1769-1775 "I want more elbow room!" was perhaps Daniel Boone's most famous remark. A woodsman since his boyhood, Boone (1734-1820) roamed Kentucky blue-grass country, sometimes alone and sometimes with companions--his brother Squire, brother-in-law John Stuart, and friend John Finley. When they had spare time, they often read Gulliver's Travels to each other. In 1773 Boone took his family and a group of other settlers over the Cumberland Gap on the Wilderness Road, with the goal of settling in Kentucky, but Indians ambushed them, killing Boone's son James, 16, and five others. This experience so terrified the group that they refused to go on. Two years later Boone achieved his dream of settling in Kentucky and established the town of Boonesborough, not far from present-day Lexington. In 1778 he was captured and enslaved by the Shawnee, who nicknamed him Big Turtle, but he escaped, traveling 160 mi. on one meal to reach safety. John Filson's book about Boone in 1784 inspired Lord Byron to include seven stanzas about the lengendary woodsman in Don Juan (Canto VIII).

1774 The Spanish, alarmed at Russian encroachment from the north (they had built a trading center and fort about 80 mi. north of present-day San Francisco), sent Juan Jose Perez in the Santiago up the Pacific coast. He discovered Nootka Sound and noticed currents from the Columbia River, but did not investigate because his crew was sick with scurvy.

1776 Father Francisco Garces found a route from Santa Fe to California. On the way he rode his mule along the rim of the Grand Canyon and visited the Havasupai Indians, who lived in cave dwellings there.

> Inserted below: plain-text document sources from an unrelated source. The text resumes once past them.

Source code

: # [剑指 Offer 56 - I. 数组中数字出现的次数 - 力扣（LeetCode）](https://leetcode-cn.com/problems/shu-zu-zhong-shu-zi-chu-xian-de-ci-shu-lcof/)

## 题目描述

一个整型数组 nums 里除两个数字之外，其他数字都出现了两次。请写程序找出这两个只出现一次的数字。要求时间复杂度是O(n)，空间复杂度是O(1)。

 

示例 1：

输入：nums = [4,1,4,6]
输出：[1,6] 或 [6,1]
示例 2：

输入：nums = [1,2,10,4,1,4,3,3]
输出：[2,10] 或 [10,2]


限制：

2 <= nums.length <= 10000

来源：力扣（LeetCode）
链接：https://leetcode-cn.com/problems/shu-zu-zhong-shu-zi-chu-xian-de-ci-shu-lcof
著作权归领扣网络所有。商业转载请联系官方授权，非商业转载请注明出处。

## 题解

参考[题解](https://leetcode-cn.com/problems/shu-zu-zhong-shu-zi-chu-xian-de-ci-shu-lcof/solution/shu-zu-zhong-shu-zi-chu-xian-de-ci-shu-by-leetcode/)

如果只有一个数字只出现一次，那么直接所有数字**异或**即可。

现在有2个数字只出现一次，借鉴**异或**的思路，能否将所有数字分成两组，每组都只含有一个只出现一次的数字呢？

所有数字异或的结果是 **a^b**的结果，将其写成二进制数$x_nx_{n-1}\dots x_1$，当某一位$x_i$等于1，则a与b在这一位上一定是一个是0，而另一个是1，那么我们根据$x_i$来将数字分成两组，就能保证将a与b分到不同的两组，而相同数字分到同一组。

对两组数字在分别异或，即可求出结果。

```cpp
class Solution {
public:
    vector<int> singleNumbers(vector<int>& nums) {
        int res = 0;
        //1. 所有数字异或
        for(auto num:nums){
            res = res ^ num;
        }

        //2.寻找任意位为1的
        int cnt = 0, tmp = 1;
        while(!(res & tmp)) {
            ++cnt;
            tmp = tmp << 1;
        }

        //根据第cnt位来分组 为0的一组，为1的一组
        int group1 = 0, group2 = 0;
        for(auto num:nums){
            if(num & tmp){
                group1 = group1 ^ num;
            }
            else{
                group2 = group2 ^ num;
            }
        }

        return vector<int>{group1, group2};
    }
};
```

1778 Tall, blue-eyed, with a blunt though kind manner, the British Capt. James Cook (1728-1779) captured the loyalty and admiration of his crews and inspired other mariners who came after him. In 1778, as part of a longer voyage, he explored Alaska, approaching from the west after discovering the Hawaiian Islands. Aboard the Resolution, his main officer was the infamous Capt. William Bligh, while a sister ship, the Discovery, was commanded by Capt. Charles Clerke. From Drake's New Albion (the Pacific Northwest) they cruised north, mapping the coastline, to the Arctic Circle, where ice 12 ft. thick stopped them. Along the way, Indians stole Cook's watch and sold him oil that turned out to be water. In the far north, according to sailor John Rickman, the crews shot at huge herds of "hideous-looking creatures" (sea lions and other Arctic animals) until not one was to be seen except "such as were killed or so severely wounded as not to be able to crawl to the open sea."

1778 Though contemptuously called "peddlers" by the Hudson's Bay Company men, independent traders like American Peter Pond (1740-1807?) did much to explore North America. In four canoes, with French-Canadian voyageurs, Pond opened up the Northwest as far as 40 mi. south of Lake Athabasca in Canada, mapped it, then tried unsuccessfully to persuade Congress to sponsor an expedition to the Pacific from Lake Athabasca. He was one of the first to recognize the value of Indian pemmican (dried meat mixed with fat) as a practical trail food.